# TASK DIRECTIONS
Which lines below contain "https"? Pull them out.

(Records from a data collection)
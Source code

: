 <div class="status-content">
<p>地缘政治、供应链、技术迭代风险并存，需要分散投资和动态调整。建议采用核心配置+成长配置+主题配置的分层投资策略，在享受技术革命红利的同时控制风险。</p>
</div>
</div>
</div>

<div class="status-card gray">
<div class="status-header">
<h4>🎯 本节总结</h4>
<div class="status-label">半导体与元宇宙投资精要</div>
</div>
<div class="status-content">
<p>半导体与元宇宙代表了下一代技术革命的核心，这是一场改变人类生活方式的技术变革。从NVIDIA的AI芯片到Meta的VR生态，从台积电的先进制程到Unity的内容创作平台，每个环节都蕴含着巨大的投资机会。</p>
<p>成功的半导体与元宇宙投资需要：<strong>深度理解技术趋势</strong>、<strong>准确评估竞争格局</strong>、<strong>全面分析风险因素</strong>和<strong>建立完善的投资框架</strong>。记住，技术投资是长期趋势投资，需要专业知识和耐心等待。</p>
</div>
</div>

==

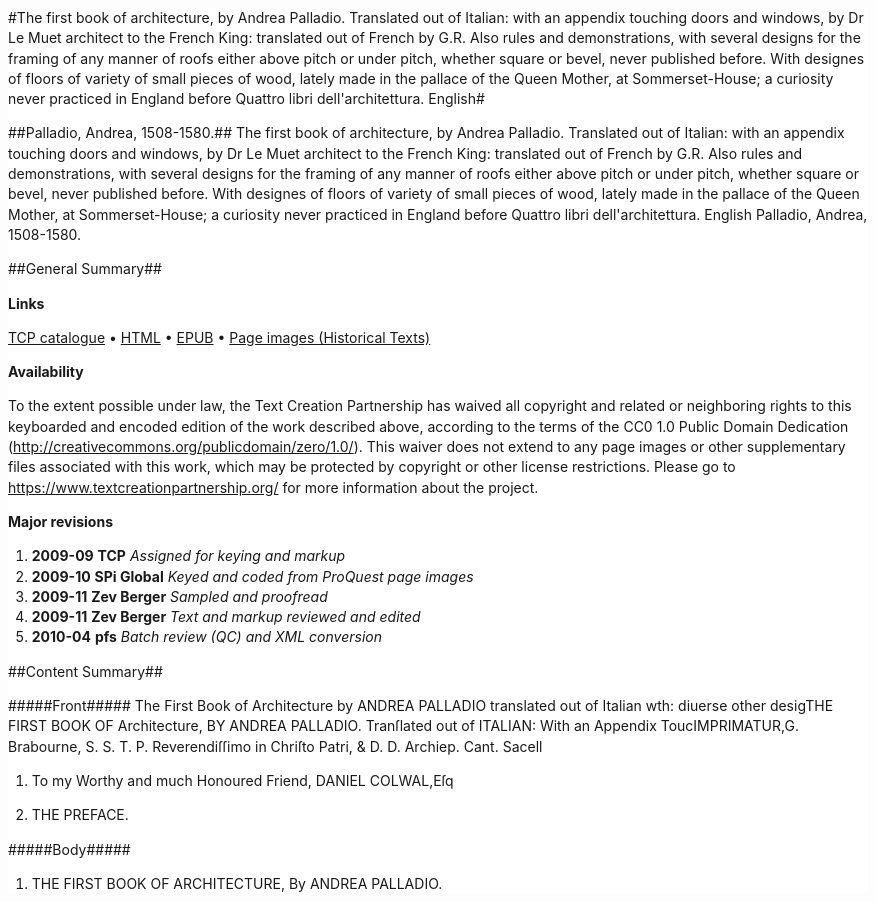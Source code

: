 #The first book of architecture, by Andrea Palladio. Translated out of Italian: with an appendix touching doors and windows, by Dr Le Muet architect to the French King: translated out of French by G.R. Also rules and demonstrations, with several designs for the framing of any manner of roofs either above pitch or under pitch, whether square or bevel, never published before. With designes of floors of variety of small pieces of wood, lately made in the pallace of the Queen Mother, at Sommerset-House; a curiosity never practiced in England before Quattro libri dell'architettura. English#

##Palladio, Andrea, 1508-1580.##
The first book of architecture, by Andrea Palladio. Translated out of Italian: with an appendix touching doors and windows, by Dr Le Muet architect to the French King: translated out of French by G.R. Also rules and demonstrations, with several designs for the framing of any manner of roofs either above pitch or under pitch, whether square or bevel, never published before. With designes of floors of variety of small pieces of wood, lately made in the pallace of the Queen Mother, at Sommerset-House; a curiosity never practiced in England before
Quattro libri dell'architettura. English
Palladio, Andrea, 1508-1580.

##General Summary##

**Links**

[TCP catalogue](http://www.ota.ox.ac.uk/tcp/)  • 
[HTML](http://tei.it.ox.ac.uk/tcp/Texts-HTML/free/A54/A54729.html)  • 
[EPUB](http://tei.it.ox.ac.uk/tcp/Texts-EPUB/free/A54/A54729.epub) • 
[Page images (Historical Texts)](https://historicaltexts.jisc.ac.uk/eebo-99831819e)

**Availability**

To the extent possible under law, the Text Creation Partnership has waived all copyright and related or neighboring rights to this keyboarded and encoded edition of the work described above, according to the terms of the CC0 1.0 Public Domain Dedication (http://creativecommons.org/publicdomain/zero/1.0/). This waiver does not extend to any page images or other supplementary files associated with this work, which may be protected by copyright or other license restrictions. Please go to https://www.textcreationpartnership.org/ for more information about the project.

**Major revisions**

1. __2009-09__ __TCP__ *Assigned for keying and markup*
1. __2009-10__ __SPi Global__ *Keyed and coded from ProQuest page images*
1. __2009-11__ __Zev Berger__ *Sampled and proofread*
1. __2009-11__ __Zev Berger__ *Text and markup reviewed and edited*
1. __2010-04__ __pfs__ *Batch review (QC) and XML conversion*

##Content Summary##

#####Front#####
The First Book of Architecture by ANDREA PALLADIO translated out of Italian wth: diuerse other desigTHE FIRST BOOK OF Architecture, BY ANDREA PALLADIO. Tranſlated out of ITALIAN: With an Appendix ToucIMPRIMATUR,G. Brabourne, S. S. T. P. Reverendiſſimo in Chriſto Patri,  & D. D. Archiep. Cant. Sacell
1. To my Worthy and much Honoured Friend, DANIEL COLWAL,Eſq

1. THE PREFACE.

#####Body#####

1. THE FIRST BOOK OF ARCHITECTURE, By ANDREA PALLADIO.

# REPLY
[Page images (Historical Texts)](https://historicaltexts.jisc.ac.uk/eebo-99831819e)
To the extent possible under law, the Text Creation Partnership has waived all copyright and related or neighboring rights to this keyboarded and encoded edition of the work described above, according to the terms of the CC0 1.0 Public Domain Dedication (http://creativecommons.org/publicdomain/zero/1.0/). This waiver does not extend to any page images or other supplementary files associated with this work, which may be protected by copyright or other license restrictions. Please go to https://www.textcreationpartnership.org/ for more information about the project.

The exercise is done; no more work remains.